Saturday, December 11, 2004

"Security risk"

Criticism of Ahmed Zaoui's release on bail has centered around the danger he poses to New Zealand, with NZ First warning hysterically that we have welcomed an "international terrorist" and Tony Ryall expressing concern that Zaoui is "free to roam the streets". The problem with both these views is that the government does not regard Zaoui as a threat to national security:

The certificate issued by the Security Intelligence Service alleges that the Algerian refugee is a threat to New Zealand's national security, but in the Supreme Court the Crown said he was not.

The Solicitor-General, Terence Arnold, QC, was quizzed at length by Dame Sian Elias and other judges about what the risks were.

Mr Arnold indicated that the main risks were his communicating and associating with others - including the "issuing of communiques" and "the function of leadership".


Justice Peter Blanchard put it to him that there was no suggestion violence might occur in New Zealand as a result of any activities Mr Zaoui might be involved in.

Mr Arnold replied after a long pause: "I think that's fair, Your Honour."

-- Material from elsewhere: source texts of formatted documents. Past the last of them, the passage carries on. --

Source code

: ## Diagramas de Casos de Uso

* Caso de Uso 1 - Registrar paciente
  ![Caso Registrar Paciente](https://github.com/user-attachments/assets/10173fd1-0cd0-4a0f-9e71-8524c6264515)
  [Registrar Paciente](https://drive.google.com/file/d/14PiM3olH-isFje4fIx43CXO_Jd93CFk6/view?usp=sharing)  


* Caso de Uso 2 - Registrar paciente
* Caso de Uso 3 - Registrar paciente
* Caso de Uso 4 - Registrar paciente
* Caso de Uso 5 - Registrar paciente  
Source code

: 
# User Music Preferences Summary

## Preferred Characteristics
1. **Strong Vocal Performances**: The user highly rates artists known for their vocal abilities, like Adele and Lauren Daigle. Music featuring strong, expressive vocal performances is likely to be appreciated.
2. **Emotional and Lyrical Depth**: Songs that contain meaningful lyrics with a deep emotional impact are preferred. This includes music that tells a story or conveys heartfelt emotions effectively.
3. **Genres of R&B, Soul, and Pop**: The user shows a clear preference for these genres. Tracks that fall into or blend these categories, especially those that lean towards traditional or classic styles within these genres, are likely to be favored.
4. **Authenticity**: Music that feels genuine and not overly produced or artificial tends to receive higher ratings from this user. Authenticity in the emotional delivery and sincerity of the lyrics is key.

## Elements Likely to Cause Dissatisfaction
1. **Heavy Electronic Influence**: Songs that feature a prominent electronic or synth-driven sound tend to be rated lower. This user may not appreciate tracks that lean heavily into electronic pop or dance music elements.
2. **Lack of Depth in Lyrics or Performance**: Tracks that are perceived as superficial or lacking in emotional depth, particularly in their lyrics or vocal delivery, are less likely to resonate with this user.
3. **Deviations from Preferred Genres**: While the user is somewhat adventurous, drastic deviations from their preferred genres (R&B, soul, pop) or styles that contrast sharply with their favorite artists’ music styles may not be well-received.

The third sentence is the key. It was clear from the summary of allegations released by the SIS that they saw the main risk as damage to New Zealand's reputation - that other people might not like it if we let him stay, either because they would view our insistence on actual evidence rather than mere suspicion as "not pulling our weight" in the war on terror, or because Zaoui resuming his peaceful advocacy for democracy in Algeria would adversely affect relations with some nations. Winston Peters and Tony Ryall clearly think that these issues are worth imprisoning someone over. I do not.

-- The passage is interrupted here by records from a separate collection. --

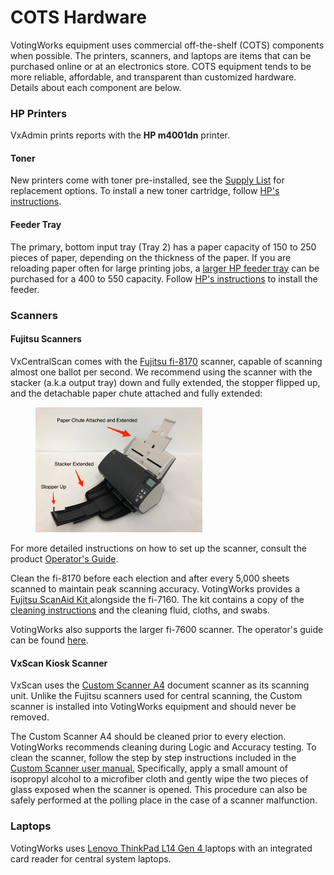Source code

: # COTS Hardware

VotingWorks equipment uses commercial off-the-shelf (COTS) components when possible. The printers, scanners, and laptops are items that can be purchased online or at an electronics store. COTS equipment tends to be more reliable, affordable, and transparent than customized hardware. Details about each component are below.

### HP Printers

VxAdmin prints reports with the **HP m4001dn** printer.&#x20;

#### Toner

New printers come with toner pre-installed, see the [Supply List](supply-list.md) for replacement options. To install a new toner cartridge, follow [HP's instructions](https://support.hp.com/us-en/document/c06392751).

#### Feeder Tray

The primary, bottom input tray (Tray 2) has a paper capacity of 150 to 250 pieces of paper, depending on the thickness of the paper. If you are reloading paper often for large printing jobs, a [larger HP feeder tray](https://www.hp.com/us-en/shop/pdp/hp-laserjet-pro-550-sheet-feeder-tray) can be purchased for a 400 to 550 capacity. Follow [HP's instructions](https://support.hp.com/us-en/document/c04812935) to install the feeder.

### Scanners

#### Fujitsu Scanners

VxCentralScan comes with the [Fujitsu fi-](https://www.fujitsu.com/us/Images/190613\_fi-7160\_Datasheet\_English\_R4.pdf)[8170](https://www.pfu-us.ricoh.com/scanners/fi/fi-8170) scanner, capable of scanning almost one ballot per second. We recommend using the scanner with the stacker (a.k.a output tray) down and fully extended, the stopper flipped up, and the detachable paper chute attached and fully extended:&#x20;

<figure><img src="../user-manual/.gitbook/assets/image (915).png" alt="" width="267"><figcaption></figcaption></figure>

For more detailed instructions on how to set up the scanner, consult the product [Operator's Guide](https://origin.pfultd.com/downloads/IMAGE/manual/fi-7x8060/P3PC-4292-05ENZ0.pdf).&#x20;

Clean the fi-8170 before each election and after every 5,000 sheets scanned to maintain peak scanning accuracy. VotingWorks provides a [Fujitsu ScanAid Kit ](https://fujitsuscannerstore.com/cg01000-280401/)alongside the fi-7160. The kit contains a copy of the [cleaning instructions](https://origin.pfultd.com/downloads/IMAGE/manual/fi-7x8060/P3PC-4292-05ENZ0.pdf#page=107) and the cleaning fluid, cloths, and swabs.&#x20;

VotingWorks also supports the larger fi-7600 scanner. The operator's guide can be found [here](https://www.pfu-us.ricoh.com/scanners/fi/fi-7600).

#### VxScan Kiosk Scanner

VxScan uses the [Custom Scanner A4](https://www.custom.biz/en\_US/product/hardware/scanning-and-image-systems/document-scanner/scanner-a4) document scanner as its scanning unit. Unlike the Fujitsu scanners used for central scanning, the Custom scanner is installed into VotingWorks equipment and should never be removed.&#x20;

The Custom Scanner A4 should be cleaned prior to every election. VotingWorks recommends cleaning during Logic and Accuracy testing. To clean the scanner, follow the step by step instructions included in the [Custom Scanner user manual.](https://www.custom4u.it/pages/product/index.php?\_gl=1\*1hme710\*\_ga\*NDg4Mjk0NTAyLjE2NjA4NDI0Mjg.\*\_ga\_N07PHW80WY\*MTY4OTI3MTk5Mi40MS4wLjE2ODkyNzE5OTIuMC4wLjA.) Specifically, apply a small amount of isopropyl alcohol to a microfiber cloth and gently wipe the two pieces of glass exposed when the scanner is opened. This procedure can also be safely performed at the polling place in the case of a scanner malfunction.

### Laptops

VotingWorks uses [Lenovo ThinkPad L14 Gen 4 ](https://www.lenovo.com/us/en/p/laptops/thinkpad/thinkpadl/thinkpad-l14-gen-4-\(14-inch-intel\)/len101t0061)laptops with an integrated card reader for central system laptops.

Our entire justice system is based on the idea that the crown must justify imprisonment. That is why we have laws and trials and court proceedings in the first place - to ensure that the crown proves that the curtailment of someone's liberty is necessary. The Supreme Court's decision that Zaoui was eligible for bail was a clear call for the government to put up or shut up - to present some evidence justifying Zaoui's continued detention, or allow his release. The government chose to present no evidence - and in fact admitted in the material quoted above that they had none. While they could have secret evidence which proves beyond a shadow of a doubt Zaoui's involvement in terrorist activity, given the laughable nature of the "evidence" released so far, we simply cannot take it on faith. The government must prove its case against Zaoui in front of a fair and independent court, or allow him to stay.